The ABS bond sales jumped 88% on year to 33.8 billion yuan ($4.6 billion) in the first 10 months, mostly by state-owned banks and their subsidiaries, according to data from cn-abs.com, which tracks the market. It’s the highest comparable-period total in the data going back to 2016. 

The surge tracks with rapid growth of bad loans in general this year in the country that’s mired a deflationary cycle and weak consumer demand. It’s also likely attributable to Chinese regulators’ policy shift in late 2022 to push more banks to remove non-performing loans from their books.  

Banks’ marketing of their ABS products — composed largely of bad mortgage loans — may not let up while the property sector continues to crater. Their increased dabbling in the products perceived to be risky also will likely raise eyebrows among country watchers.  

“Banks are under pressure to dispose non-performing assets. Asset securitization is one of the effective means,” said Liao Zhiming, an analyst at China Merchants Securities Co. “Banks still have a need to issue” more given mounting bad loans, he added.

Big Four

Chinese banks have recently cut back on lending as the economy and exports remain sluggish. But that’s done little to stem the piling up of bad loans in need of disposal. Chinese banks’ non-performing loans rose by 183.2 billion yuan so far this year to 4 trillion yuan as of the end of the third quarter, according to the National Administration of Financial Regulation.

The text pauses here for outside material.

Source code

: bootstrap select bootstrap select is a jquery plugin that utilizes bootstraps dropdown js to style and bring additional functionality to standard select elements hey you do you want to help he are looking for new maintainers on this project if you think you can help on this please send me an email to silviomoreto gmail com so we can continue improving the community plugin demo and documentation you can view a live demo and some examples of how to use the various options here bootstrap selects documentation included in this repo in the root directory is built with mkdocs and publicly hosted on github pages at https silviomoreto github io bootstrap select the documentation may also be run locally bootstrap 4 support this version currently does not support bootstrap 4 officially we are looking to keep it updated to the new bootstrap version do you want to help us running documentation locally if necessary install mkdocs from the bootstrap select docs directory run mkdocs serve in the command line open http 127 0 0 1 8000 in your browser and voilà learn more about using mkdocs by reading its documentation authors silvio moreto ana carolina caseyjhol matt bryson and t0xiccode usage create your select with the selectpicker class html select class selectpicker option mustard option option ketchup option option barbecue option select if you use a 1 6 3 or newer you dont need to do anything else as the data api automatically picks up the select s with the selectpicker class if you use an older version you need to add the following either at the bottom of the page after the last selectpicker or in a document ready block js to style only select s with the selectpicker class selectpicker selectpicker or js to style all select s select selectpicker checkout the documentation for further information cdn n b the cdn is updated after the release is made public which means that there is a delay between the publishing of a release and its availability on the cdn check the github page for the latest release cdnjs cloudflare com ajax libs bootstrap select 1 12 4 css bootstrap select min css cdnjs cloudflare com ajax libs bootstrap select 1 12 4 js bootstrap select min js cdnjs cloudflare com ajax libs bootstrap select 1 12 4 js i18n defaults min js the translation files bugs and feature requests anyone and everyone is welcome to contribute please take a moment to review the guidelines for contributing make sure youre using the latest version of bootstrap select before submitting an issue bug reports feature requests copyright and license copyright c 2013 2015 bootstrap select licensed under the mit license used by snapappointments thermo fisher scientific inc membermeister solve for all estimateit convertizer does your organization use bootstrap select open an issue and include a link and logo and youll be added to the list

The country’s “Big Four” banks that are largely state-owned — China Construction Bank Corp., Industrial and Commercial Bank of China Ltd., Bank of China Ltd., and Agricultural Bank of China Ltd. — were the top leaders in ABS issuance, by amount, in the first ten months, according to cn-abs.com. 

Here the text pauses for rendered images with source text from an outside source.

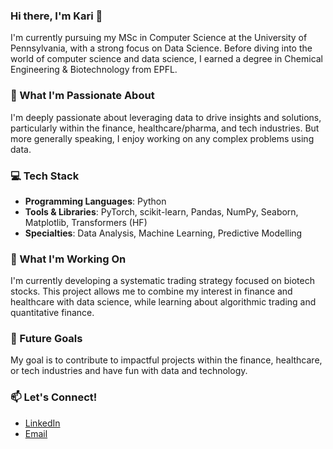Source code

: ### Hi there, I'm Kari 👋

I'm currently pursuing my MSc in Computer Science at the University of Pennsylvania, with a strong focus on Data Science. Before diving into the world of computer science and data science, I earned a degree in Chemical Engineering & Biotechnology from EPFL.

### 🚀 What I'm Passionate About

I'm deeply passionate about leveraging data to drive insights and solutions, particularly within the finance, healthcare/pharma, and tech industries. But more generally speaking, I enjoy working on any complex problems using data.

### 💻 Tech Stack

- **Programming Languages**: Python
- **Tools & Libraries**: PyTorch, scikit-learn, Pandas, NumPy, Seaborn, Matplotlib, Transformers (HF)
- **Specialties**: Data Analysis, Machine Learning, Predictive Modelling

### 🎯 What I'm Working On

I'm currently developing a systematic trading strategy focused on biotech stocks. This project allows me to combine my interest in finance and healthcare with data science, while learning about algorithmic trading and quantitative finance.

### 🌱 Future Goals

My goal is to contribute to impactful projects within the finance, healthcare, or tech industries and have fun with data and technology.

### 📫 Let's Connect!

- [LinkedIn](https://www.linkedin.com/in/kariadourian/)
- [Email](mailto:kariad@seas.upenn.edu)

<!---
adourian/adourian is a ✨ special ✨ repository because its `README.md` (this file) appears on your GitHub profile.
You can click the Preview link to take a look at your changes.
--->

The property market also may be fanning banks’ rush to issue new ABS products. Mortgage defaults are still relatively low in China compared to other countries. But about half of total ABS issues in the first ten months were made of sour housing mortgage loans, cn-abs.com’s data show.

We “notice that China real estate market downturn brings an extra concern on the residential NPL ABS,” said Sun Jiaping, senior analyst of structured finance at Fitch (China) Bohua Credit Ratings Ltd.

Investors’ Attention

Perhaps reflecting the heavy involvement of state-owned entities, the rates offered by the ABS notes are relatively low in comparison to similar products elsewhere. Senior tranches of AAAsf-rated ABS products sold this year generally had a coupon range between 2.5% and 3%, according to Luo Weicheng, ratings director at China Lianhe Credit Rating Co. 

But senior tranches of AAAsf-rated ABS products backed by non-performing corporate assets can carry a coupon that’s more than 100 basis points higher than China’s AAA-rated medium-term notes, he said.

The yields have “attracted many investors’ attention,” he said, adding buyers typically include other banks, trusts and their subsidiaries. 

The governments’ role in shaping the ABS buyer-market may also explain why demand is sustained. A bulk of the buyers are state-owned entities that may have been encouraged by the Chinese authorities to help banks get NPLs off their balance sheets, said Benjamin Fanger, Guangzhou-based ShoreVest Capital Partners’ managing partner. 

“It did seem to be more of state-owned entities that were buying into these securities,” he said. 

China’s coordinated efforts in the ABS market underscore the country’s heightened attempts to deal with non-performing loans in recent years. 

Starting early 2021, the China Banking and Insurance Regulatory Commission began a program to facilitate transferring of financial institutions’ NPLs for asset management companies to deal with. In late 2022, the program was expanded to include some other banks and consumer finance companies.      

“Regulatory policies have encouraged social capital to participate in the disposal of non-performing assets and encouraged innovation in various ways,” Luo said.